Oh that’s a tough one. Traveling is one of the most inspiring experiences for me, and so to have been able to travel all over North and East Africa so much recently has been like a blast of fresh air. The best part about being an immigrant (which I consider myself still) is going home and seeing it with an outsider/insider eye… it teaches you more about yourself and your assumptions of who and what your people are, than anything else possibly could. So it is hard to pinpoint exactly what inspiration I’ve picked up, but suffice to say I am plenty inspired.

 

This spring you performed at the first music festival in Mogadishu in more than 20 years. How was it? 

The music was very well received. People in Mogadishu are hungry for music, ALL types of music. They are hungry for the world. So it was a very positive experience. The audience was engaged and uninhibited. They even stormed the stage a few times to make sure they got their dance on with the bands.

 

 

How is your music received in the US as opposed to in Africa?

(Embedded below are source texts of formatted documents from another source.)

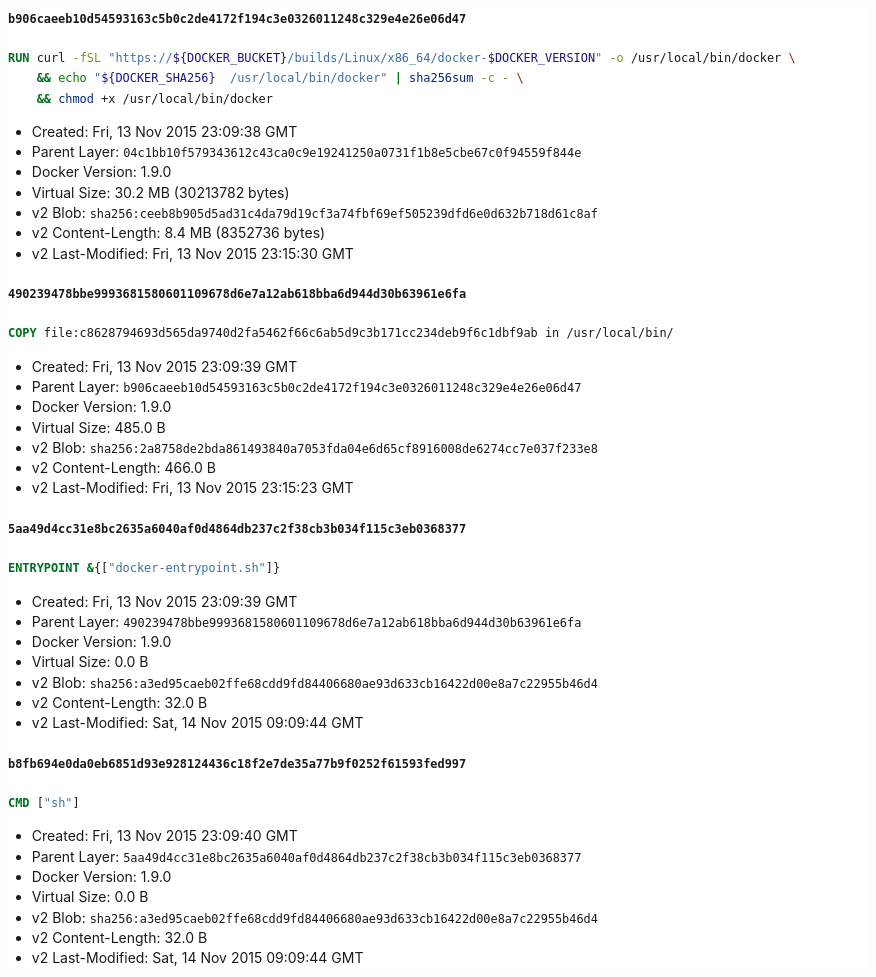 #### `b906caeeb10d54593163c5b0c2de4172f194c3e0326011248c329e4e26e06d47`

```dockerfile
RUN curl -fSL "https://${DOCKER_BUCKET}/builds/Linux/x86_64/docker-$DOCKER_VERSION" -o /usr/local/bin/docker \
	&& echo "${DOCKER_SHA256}  /usr/local/bin/docker" | sha256sum -c - \
	&& chmod +x /usr/local/bin/docker
```

-	Created: Fri, 13 Nov 2015 23:09:38 GMT
-	Parent Layer: `04c1bb10f579343612c43ca0c9e19241250a0731f1b8e5cbe67c0f94559f844e`
-	Docker Version: 1.9.0
-	Virtual Size: 30.2 MB (30213782 bytes)
-	v2 Blob: `sha256:ceeb8b905d5ad31c4da79d19cf3a74fbf69ef505239dfd6e0d632b718d61c8af`
-	v2 Content-Length: 8.4 MB (8352736 bytes)
-	v2 Last-Modified: Fri, 13 Nov 2015 23:15:30 GMT

#### `490239478bbe9993681580601109678d6e7a12ab618bba6d944d30b63961e6fa`

```dockerfile
COPY file:c8628794693d565da9740d2fa5462f66c6ab5d9c3b171cc234deb9f6c1dbf9ab in /usr/local/bin/
```

-	Created: Fri, 13 Nov 2015 23:09:39 GMT
-	Parent Layer: `b906caeeb10d54593163c5b0c2de4172f194c3e0326011248c329e4e26e06d47`
-	Docker Version: 1.9.0
-	Virtual Size: 485.0 B
-	v2 Blob: `sha256:2a8758de2bda861493840a7053fda04e6d65cf8916008de6274cc7e037f233e8`
-	v2 Content-Length: 466.0 B
-	v2 Last-Modified: Fri, 13 Nov 2015 23:15:23 GMT

#### `5aa49d4cc31e8bc2635a6040af0d4864db237c2f38cb3b034f115c3eb0368377`

```dockerfile
ENTRYPOINT &{["docker-entrypoint.sh"]}
```

-	Created: Fri, 13 Nov 2015 23:09:39 GMT
-	Parent Layer: `490239478bbe9993681580601109678d6e7a12ab618bba6d944d30b63961e6fa`
-	Docker Version: 1.9.0
-	Virtual Size: 0.0 B
-	v2 Blob: `sha256:a3ed95caeb02ffe68cdd9fd84406680ae93d633cb16422d00e8a7c22955b46d4`
-	v2 Content-Length: 32.0 B
-	v2 Last-Modified: Sat, 14 Nov 2015 09:09:44 GMT

#### `b8fb694e0da0eb6851d93e928124436c18f2e7de35a77b9f0252f61593fed997`

```dockerfile
CMD ["sh"]
```

-	Created: Fri, 13 Nov 2015 23:09:40 GMT
-	Parent Layer: `5aa49d4cc31e8bc2635a6040af0d4864db237c2f38cb3b034f115c3eb0368377`
-	Docker Version: 1.9.0
-	Virtual Size: 0.0 B
-	v2 Blob: `sha256:a3ed95caeb02ffe68cdd9fd84406680ae93d633cb16422d00e8a7c22955b46d4`
-	v2 Content-Length: 32.0 B
-	v2 Last-Modified: Sat, 14 Nov 2015 09:09:44 GMT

Well in the US I often have the experience of getting audience members who are avid music listeners but have never heard East African music before, especially Sudanese music like mine, so I think of my concerts as partly educational and try to do a lot of explaining in the middle. When I have performed in Africa I have noticed that people instantly connect with the music and the overall sound even if they have never heard music from Sudan before. There is a familiarity there that I don’t need to explain, which means I can just focus all my energy on revving up the band because the crowd doesn’t need to be guided through the musical experience quite as much.

 

You are involved in numerous initiatives that go beyond the music such as The Nile Project and WISE Muslim Women. What motivates your engagement in these endeavors and how do you see it complementing your musical efforts? 

I actually see these endeavors as part of my music. I sing about migration, voluntary and forced, I sing about people the world likes to ignore except when speaking of them in the past, and I sing about what it means to yearn for home. I also sing about survival and love and joy, which is how people continue despite policies that change the course of their existence. So I see these initiatives as part of the musical culture.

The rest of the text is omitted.